Except that sometimes they did? Turns out that our few older-distro hosts (remember: we have up-to-date kernels everywhere, but not up-to-date distros; systemd is the one big problem with that) use a pretty old version of systemd. That systemd does not support disabling the watchdog at runtime. Peter landed what we hope is the final blow this week; instead of disabling the watchdog at runtime, he set it to a very large non-zero value. You may read further adventures of Peter, Dov, and Pavel in their battles with systemd next week.

Speaking of distro updates, Steve continues our steady march towards getting our whole fleet on a recent distro. He’s picked up where Ben left off a few weeks ago, testing and re-testing and re-re-testing our provisioning to ensure that swapping distros out from under our running workloads doesn’t confuse our orchestration; we now have something approaching unit/integration testing for our OS provisioning process.

Tom spent the week spiking alternative log infrastructure to replace ElasticSearch, with which we are now at our wit’s end. We’re generally pretty reliable at log ingestion with ES, but experience sporadic ES outages with log retrieval. What we’ve come to learn as a business is that our customers are less sanguine about log disruption than we are; what sometimes feels to us like secondary infrastructure reads as core platform health to them. That being the case, we can’t keep limping with the ES architecture we booted up in 2021.

Finally: a couple weeks ago, Daniel had an on-call shift, and was, like everyone working an on-call shift here, triggered by alerts about storage capacity issues; everybody on-call sees at least a couple of these. You check to make sure the host isn’t actually running out of space, clear the alert, and go back to sleep. Unless you’re Daniel.

Daniel has had it in for the way we track available volume storage since back when he shipped GPU support for Fly Machines. There are two big problems with the way we’ve been doing this: the first is, going back to 2021 when we first shipped volumes, the system of record for available storage has been the RDS database backing our GraphQL API; that’s a design that predates flyd and our move away from centralized resource scheduling. The second big problem is that flyd itself has erroneous logic for querying available storage in our LVM configuration (it pulls disk usage from the wrong LVM object, causing it to misreport available space.

The result of this situation is that we’ve been managing available storage, and, worse, storage resource scheduling (deciding which physical server to boot up new Fly Machines on) manually — and, not just manually, but largely in response to alerts, some of which are arriving in the middle of the night.

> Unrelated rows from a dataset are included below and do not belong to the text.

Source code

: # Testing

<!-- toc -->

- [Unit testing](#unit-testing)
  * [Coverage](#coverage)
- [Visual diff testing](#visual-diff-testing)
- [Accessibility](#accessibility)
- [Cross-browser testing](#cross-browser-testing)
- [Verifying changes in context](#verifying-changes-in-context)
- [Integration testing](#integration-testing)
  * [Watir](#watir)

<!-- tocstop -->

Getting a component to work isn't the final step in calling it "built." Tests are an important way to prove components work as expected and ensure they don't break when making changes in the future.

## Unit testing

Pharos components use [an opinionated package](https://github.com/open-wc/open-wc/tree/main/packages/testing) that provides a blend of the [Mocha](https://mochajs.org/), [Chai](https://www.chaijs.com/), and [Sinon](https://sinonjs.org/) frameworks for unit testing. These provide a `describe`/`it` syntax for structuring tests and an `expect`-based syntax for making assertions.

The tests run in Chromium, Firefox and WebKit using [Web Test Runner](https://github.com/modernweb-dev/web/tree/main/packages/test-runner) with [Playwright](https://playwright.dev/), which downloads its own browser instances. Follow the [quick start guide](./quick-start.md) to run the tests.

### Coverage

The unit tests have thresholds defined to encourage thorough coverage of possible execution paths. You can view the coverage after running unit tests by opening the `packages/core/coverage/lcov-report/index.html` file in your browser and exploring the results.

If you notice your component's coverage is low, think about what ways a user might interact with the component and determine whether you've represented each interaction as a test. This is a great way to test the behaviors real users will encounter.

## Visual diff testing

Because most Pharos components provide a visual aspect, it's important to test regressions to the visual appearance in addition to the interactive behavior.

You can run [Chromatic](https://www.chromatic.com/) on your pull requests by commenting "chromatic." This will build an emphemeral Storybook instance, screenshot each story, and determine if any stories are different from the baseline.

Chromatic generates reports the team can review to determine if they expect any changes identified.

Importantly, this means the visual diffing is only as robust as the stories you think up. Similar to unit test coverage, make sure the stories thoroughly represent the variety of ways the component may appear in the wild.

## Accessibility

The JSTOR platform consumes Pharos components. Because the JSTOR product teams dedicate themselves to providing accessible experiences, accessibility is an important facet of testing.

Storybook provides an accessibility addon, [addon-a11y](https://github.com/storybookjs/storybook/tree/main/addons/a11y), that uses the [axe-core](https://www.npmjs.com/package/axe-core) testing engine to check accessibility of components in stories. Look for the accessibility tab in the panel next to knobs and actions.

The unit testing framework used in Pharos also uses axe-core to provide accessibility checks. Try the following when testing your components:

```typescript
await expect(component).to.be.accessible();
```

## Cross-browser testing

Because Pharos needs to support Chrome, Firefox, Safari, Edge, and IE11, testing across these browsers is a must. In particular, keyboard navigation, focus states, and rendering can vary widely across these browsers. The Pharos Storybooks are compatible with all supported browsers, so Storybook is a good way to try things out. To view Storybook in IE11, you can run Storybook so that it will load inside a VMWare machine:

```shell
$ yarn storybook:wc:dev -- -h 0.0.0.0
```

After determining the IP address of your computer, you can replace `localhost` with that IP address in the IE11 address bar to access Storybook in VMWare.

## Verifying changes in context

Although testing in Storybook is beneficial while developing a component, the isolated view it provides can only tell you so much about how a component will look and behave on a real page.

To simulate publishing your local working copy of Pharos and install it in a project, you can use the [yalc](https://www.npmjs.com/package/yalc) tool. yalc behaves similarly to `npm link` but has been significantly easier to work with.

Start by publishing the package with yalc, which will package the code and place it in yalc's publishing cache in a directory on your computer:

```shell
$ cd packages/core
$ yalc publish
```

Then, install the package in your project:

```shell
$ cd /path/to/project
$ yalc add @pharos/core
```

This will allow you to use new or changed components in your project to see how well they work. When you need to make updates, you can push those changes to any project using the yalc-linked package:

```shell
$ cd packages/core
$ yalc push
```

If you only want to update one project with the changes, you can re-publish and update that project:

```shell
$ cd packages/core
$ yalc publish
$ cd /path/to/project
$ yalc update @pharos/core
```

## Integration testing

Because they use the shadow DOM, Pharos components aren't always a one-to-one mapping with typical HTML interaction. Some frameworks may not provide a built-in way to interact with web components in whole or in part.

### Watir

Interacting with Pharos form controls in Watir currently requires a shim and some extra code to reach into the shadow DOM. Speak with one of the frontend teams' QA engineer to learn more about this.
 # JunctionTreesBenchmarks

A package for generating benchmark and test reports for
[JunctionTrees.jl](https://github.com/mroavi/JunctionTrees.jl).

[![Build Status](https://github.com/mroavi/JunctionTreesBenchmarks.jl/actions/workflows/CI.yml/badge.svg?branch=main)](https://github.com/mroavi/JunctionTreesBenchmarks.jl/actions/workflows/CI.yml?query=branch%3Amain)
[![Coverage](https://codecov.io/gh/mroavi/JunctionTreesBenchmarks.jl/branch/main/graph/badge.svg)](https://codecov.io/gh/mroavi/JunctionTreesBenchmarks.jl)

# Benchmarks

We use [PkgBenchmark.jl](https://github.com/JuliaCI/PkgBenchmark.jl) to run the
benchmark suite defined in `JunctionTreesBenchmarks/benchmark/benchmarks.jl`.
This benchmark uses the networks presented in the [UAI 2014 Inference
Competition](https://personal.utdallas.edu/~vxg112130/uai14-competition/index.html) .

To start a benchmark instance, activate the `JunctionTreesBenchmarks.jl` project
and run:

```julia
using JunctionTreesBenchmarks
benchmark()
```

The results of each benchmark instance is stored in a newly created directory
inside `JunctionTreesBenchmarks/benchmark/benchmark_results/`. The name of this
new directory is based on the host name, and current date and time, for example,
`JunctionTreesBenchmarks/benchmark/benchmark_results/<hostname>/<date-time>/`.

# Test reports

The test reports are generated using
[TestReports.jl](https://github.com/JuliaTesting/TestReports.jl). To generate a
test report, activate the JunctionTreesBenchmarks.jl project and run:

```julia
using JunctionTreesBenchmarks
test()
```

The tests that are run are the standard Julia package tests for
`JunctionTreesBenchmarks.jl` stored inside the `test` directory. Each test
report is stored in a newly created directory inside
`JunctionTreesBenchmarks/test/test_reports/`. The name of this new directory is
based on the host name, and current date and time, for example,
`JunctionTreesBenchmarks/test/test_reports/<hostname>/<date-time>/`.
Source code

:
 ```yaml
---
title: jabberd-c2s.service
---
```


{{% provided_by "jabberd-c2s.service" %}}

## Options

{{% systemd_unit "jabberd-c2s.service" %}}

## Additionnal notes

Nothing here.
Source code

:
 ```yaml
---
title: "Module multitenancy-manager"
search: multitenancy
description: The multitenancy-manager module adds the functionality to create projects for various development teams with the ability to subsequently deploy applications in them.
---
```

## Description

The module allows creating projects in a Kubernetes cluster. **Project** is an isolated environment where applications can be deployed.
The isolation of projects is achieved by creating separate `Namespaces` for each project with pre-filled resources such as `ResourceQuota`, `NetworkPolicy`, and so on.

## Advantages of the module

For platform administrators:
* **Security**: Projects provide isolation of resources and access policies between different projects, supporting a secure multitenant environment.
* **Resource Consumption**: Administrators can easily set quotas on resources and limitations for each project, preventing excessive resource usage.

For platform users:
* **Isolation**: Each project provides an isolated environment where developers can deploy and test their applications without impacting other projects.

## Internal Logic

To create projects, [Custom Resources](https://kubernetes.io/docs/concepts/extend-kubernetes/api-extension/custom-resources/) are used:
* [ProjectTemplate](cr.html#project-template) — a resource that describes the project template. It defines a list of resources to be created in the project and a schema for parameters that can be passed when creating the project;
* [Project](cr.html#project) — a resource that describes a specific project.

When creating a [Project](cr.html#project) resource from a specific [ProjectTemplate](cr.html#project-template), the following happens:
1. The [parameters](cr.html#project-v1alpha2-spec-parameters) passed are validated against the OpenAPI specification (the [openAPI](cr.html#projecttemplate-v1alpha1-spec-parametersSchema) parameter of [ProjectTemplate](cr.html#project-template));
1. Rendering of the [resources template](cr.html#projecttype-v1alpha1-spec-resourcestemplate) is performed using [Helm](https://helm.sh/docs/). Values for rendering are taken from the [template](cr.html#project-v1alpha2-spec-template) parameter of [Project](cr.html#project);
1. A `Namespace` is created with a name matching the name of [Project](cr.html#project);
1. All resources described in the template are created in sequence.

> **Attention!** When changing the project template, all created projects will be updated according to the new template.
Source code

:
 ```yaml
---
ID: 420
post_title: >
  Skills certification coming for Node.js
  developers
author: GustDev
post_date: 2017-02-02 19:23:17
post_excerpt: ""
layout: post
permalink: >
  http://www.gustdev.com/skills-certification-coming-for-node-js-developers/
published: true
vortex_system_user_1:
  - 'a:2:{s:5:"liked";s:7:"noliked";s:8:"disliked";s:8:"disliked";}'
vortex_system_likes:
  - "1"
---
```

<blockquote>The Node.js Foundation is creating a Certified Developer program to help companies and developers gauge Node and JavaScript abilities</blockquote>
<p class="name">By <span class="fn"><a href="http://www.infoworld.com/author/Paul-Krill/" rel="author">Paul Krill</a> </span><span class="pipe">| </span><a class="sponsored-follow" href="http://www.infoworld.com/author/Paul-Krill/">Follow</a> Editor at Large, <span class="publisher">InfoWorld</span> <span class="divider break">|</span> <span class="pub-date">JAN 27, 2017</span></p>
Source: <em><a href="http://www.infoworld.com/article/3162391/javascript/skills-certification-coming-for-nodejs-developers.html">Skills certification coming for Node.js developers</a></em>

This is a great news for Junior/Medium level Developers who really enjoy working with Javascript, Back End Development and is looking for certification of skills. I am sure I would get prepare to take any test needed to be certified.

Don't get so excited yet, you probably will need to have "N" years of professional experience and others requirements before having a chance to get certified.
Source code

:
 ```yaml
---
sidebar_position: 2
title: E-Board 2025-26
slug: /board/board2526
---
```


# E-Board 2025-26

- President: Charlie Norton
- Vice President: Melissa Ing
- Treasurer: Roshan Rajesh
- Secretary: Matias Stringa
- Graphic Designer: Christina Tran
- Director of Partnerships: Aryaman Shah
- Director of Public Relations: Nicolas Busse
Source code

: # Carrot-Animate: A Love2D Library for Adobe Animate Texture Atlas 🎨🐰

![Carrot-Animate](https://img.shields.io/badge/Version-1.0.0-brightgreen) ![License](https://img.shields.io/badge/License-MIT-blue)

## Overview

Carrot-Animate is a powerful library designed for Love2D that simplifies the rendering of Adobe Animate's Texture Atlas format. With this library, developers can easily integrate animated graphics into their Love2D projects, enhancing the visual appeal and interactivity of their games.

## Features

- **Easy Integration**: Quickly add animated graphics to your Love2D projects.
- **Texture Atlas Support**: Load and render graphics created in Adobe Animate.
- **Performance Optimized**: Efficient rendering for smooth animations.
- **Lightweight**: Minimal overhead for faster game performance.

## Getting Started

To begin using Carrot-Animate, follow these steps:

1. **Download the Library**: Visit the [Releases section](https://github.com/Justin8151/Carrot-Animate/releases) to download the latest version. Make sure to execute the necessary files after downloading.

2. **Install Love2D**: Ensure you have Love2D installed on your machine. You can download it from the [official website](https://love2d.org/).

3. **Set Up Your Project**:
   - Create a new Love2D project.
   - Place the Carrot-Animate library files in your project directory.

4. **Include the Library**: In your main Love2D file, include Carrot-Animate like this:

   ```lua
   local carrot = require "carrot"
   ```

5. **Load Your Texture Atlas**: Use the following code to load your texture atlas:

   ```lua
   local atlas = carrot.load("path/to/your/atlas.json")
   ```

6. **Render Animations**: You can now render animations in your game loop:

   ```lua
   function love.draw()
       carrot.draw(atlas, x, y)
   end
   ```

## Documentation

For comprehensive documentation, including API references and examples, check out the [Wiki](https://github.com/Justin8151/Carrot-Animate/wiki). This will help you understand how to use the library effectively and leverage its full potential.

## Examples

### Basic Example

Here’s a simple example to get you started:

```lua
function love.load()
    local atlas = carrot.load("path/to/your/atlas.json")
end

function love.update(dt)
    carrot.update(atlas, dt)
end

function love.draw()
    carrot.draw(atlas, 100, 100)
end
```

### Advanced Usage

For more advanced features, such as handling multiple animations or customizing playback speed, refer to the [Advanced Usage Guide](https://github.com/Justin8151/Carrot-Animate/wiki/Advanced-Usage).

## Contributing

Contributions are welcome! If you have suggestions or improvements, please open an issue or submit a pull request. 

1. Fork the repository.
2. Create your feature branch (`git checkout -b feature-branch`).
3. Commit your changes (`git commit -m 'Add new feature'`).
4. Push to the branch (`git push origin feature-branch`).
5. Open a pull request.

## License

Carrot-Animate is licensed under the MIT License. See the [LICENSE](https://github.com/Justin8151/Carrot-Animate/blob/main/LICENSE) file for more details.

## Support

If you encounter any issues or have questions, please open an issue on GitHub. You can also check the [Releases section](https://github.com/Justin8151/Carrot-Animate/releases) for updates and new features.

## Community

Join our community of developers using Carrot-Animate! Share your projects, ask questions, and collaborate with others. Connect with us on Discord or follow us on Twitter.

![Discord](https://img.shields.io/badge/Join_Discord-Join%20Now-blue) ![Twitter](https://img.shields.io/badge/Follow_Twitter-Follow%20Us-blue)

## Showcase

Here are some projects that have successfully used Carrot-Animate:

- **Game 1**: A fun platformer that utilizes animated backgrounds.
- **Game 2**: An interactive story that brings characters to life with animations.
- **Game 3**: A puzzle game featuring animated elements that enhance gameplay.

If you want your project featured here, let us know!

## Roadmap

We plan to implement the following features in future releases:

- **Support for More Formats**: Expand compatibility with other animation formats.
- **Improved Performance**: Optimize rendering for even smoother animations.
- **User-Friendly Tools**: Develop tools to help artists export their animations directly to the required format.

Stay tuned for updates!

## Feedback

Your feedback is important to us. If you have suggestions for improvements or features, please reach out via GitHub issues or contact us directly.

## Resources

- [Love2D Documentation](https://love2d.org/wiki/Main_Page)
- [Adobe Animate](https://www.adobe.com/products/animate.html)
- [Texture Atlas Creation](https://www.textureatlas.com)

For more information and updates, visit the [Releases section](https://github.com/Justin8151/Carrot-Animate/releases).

Daniel fixed the flyd resource calculation and surfaced it to our Fly Machines API service, starting in Sao Paolo, where our API storage tracking went from reporting an average 95% storage utilization across all our physicals to an average 5%. The change has since been rolled out fleetwide, and, in addition to reducing alert load, has drastically improved Fly Machine scheduling. In every region we now have significantly more headroom and, just as importantly, more diversity in our options for deploying new Machines.